June 26, 2007
Computer technology, computational physics, and approximation theory have played major roles in the evolution of the production of animated movies. TV viewers recently obtained a glimpse of the mathematics that, behind the scenes, makes such films possible.
In this recent episode of the syndicated TV series Discoveries and Breakthroughs Inside Science (DBIS), computer scientist Tony DeRose of Pixar showed how geometry and other mathematics contributed to the making of films such as Finding Nemo, Toy Story, and Toy Story 2. Video.
In today's animated films, DeRose noted, "without mathematics, we wouldn't have these visually rich environments and these visually rich characters." Trigonometry helps rotate and move characters, while algebra creates the special effects that make images shine and sparkle.

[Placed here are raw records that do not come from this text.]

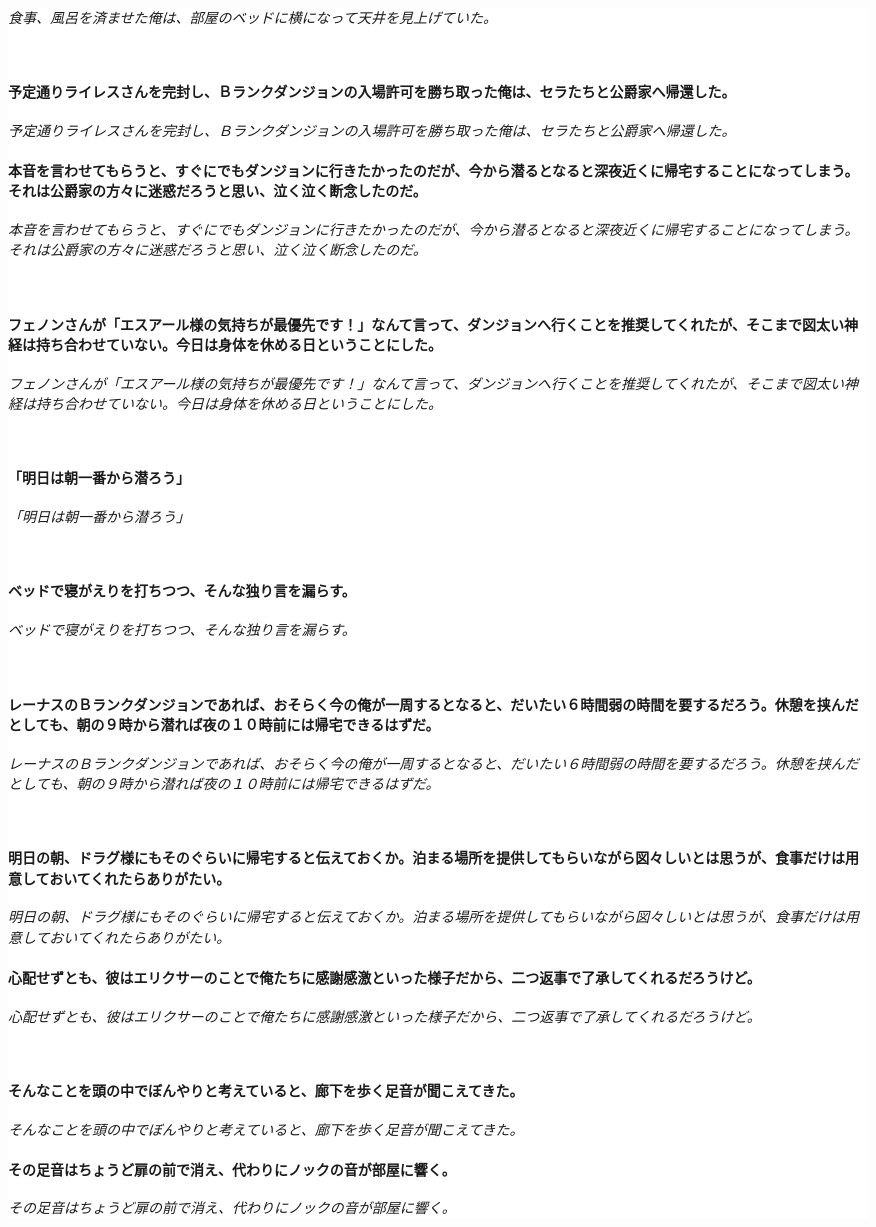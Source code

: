 *食事、風呂を済ませた俺は、部屋のベッドに横になって天井を見上げていた。*

&nbsp;

#### 予定通りライレスさんを完封し、Ｂランクダンジョンの入場許可を勝ち取った俺は、セラたちと公爵家へ帰還した。

*予定通りライレスさんを完封し、Ｂランクダンジョンの入場許可を勝ち取った俺は、セラたちと公爵家へ帰還した。*

#### 本音を言わせてもらうと、すぐにでもダンジョンに行きたかったのだが、今から潜るとなると深夜近くに帰宅することになってしまう。それは公爵家の方々に迷惑だろうと思い、泣く泣く断念したのだ。

*本音を言わせてもらうと、すぐにでもダンジョンに行きたかったのだが、今から潜るとなると深夜近くに帰宅することになってしまう。それは公爵家の方々に迷惑だろうと思い、泣く泣く断念したのだ。*

&nbsp;

#### フェノンさんが「エスアール様の気持ちが最優先です！」なんて言って、ダンジョンへ行くことを推奨してくれたが、そこまで図太い神経は持ち合わせていない。今日は身体を休める日ということにした。

*フェノンさんが「エスアール様の気持ちが最優先です！」なんて言って、ダンジョンへ行くことを推奨してくれたが、そこまで図太い神経は持ち合わせていない。今日は身体を休める日ということにした。*

&nbsp;

#### 「明日は朝一番から潜ろう」

*「明日は朝一番から潜ろう」*

&nbsp;

#### ベッドで寝がえりを打ちつつ、そんな独り言を漏らす。

*ベッドで寝がえりを打ちつつ、そんな独り言を漏らす。*

&nbsp;

#### レーナスのＢランクダンジョンであれば、おそらく今の俺が一周するとなると、だいたい６時間弱の時間を要するだろう。休憩を挟んだとしても、朝の９時から潜れば夜の１０時前には帰宅できるはずだ。

*レーナスのＢランクダンジョンであれば、おそらく今の俺が一周するとなると、だいたい６時間弱の時間を要するだろう。休憩を挟んだとしても、朝の９時から潜れば夜の１０時前には帰宅できるはずだ。*

&nbsp;

#### 明日の朝、ドラグ様にもそのぐらいに帰宅すると伝えておくか。泊まる場所を提供してもらいながら図々しいとは思うが、食事だけは用意しておいてくれたらありがたい。

*明日の朝、ドラグ様にもそのぐらいに帰宅すると伝えておくか。泊まる場所を提供してもらいながら図々しいとは思うが、食事だけは用意しておいてくれたらありがたい。*

#### 心配せずとも、彼はエリクサーのことで俺たちに感謝感激といった様子だから、二つ返事で了承してくれるだろうけど。

*心配せずとも、彼はエリクサーのことで俺たちに感謝感激といった様子だから、二つ返事で了承してくれるだろうけど。*

&nbsp;

#### そんなことを頭の中でぼんやりと考えていると、廊下を歩く足音が聞こえてきた。

*そんなことを頭の中でぼんやりと考えていると、廊下を歩く足音が聞こえてきた。*

#### その足音はちょうど扉の前で消え、代わりにノックの音が部屋に響く。

*その足音はちょうど扉の前で消え、代わりにノックの音が部屋に響く。*
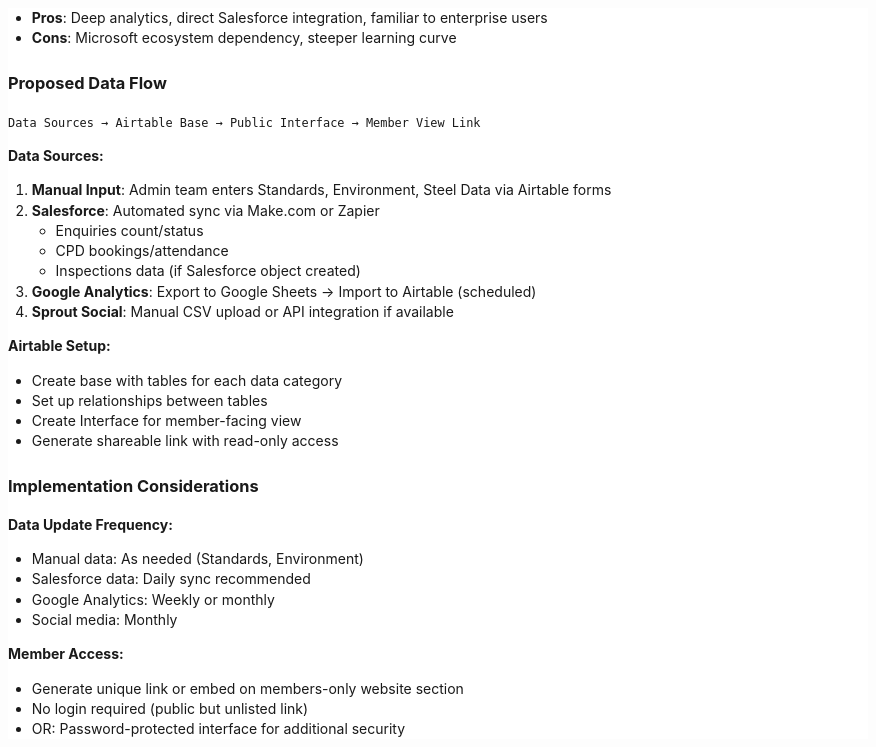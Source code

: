 - **Pros**: Deep analytics, direct Salesforce integration, familiar to enterprise users
- **Cons**: Microsoft ecosystem dependency, steeper learning curve

### Proposed Data Flow

```
Data Sources → Airtable Base → Public Interface → Member View Link
```

**Data Sources:**

1. **Manual Input**: Admin team enters Standards, Environment, Steel Data via Airtable forms
2. **Salesforce**: Automated sync via Make.com or Zapier
   - Enquiries count/status
   - CPD bookings/attendance
   - Inspections data (if Salesforce object created)
3. **Google Analytics**: Export to Google Sheets → Import to Airtable (scheduled)
4. **Sprout Social**: Manual CSV upload or API integration if available

**Airtable Setup:**

- Create base with tables for each data category
- Set up relationships between tables
- Create Interface for member-facing view
- Generate shareable link with read-only access

### Implementation Considerations

**Data Update Frequency:**

- Manual data: As needed (Standards, Environment)
- Salesforce data: Daily sync recommended
- Google Analytics: Weekly or monthly
- Social media: Monthly

**Member Access:**

- Generate unique link or embed on members-only website section
- No login required (public but unlisted link)
- OR: Password-protected interface for additional security
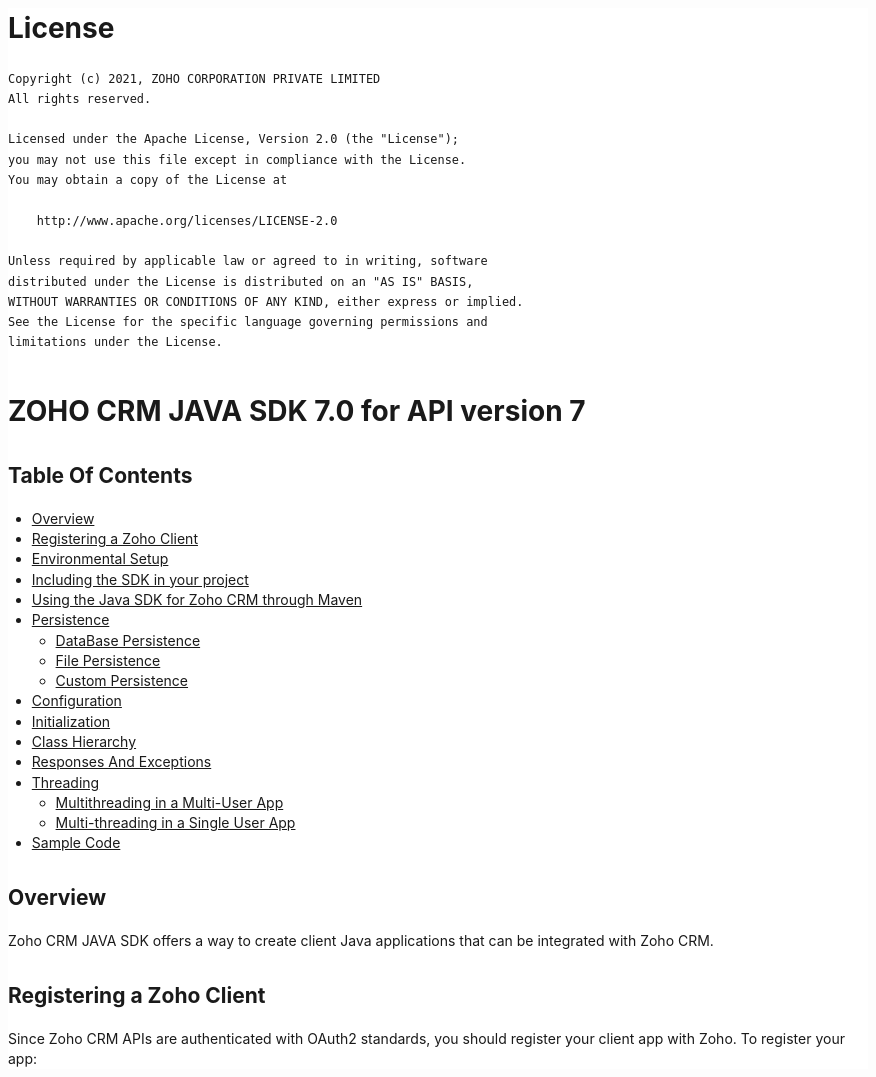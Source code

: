 License
=======

    Copyright (c) 2021, ZOHO CORPORATION PRIVATE LIMITED 
    All rights reserved. 

    Licensed under the Apache License, Version 2.0 (the "License"); 
    you may not use this file except in compliance with the License. 
    You may obtain a copy of the License at 
    
        http://www.apache.org/licenses/LICENSE-2.0 
    
    Unless required by applicable law or agreed to in writing, software 
    distributed under the License is distributed on an "AS IS" BASIS, 
    WITHOUT WARRANTIES OR CONDITIONS OF ANY KIND, either express or implied. 
    See the License for the specific language governing permissions and 
    limitations under the License.

# ZOHO CRM JAVA SDK 7.0 for API version 7

## Table Of Contents

* [Overview](#overview)
* [Registering a Zoho Client](#registering-a-zoho-client)
* [Environmental Setup](#environmental-setup)
* [Including the SDK in your project](#including-the-sdk-in-your-project)
* [Using the Java SDK for Zoho CRM through Maven
](#using-the-java-sdk-for-zoho-crm-through-maven
)
* [Persistence](#token-persistence)
  * [DataBase Persistence](#database-persistence)
  * [File Persistence](#file-persistence)
  * [Custom Persistence](#custom-persistence)
* [Configuration](#configuration)
* [Initialization](#initializing-the-application)
* [Class Hierarchy](#class-hierarchy)
* [Responses And Exceptions](#responses-and-exceptions)
* [Threading](#threading-in-the-java-sdk)
  * [Multithreading in a Multi-User App](#multithreading-in-a-multi-user-app)
  * [Multi-threading in a Single User App](#multi-threading-in-a-single-user-app)
* [Sample Code](#sdk-sample-code)

## Overview

Zoho CRM JAVA SDK offers a way to create client Java applications that can be integrated with Zoho CRM.

## Registering a Zoho Client

Since Zoho CRM APIs are authenticated with OAuth2 standards, you should register your client app with Zoho. To register your app:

Calculus helps light up a scene.
"I remember that, as a mathematics student, thinking, 'Where am I ever going to use simultaneous equations?'" DeRose said. "I find myself using them every day all the time now."
"Math in the Movies" is just one of a wide range of mathematical, scientific, and technological topics covered in the DBIS series. The American Institute of Physics produces these science news programs, with the MAA as a contributing partner. The NSF-funded DBIS project delivers twelve 90-second segments each month for showing on local TV stations across the country.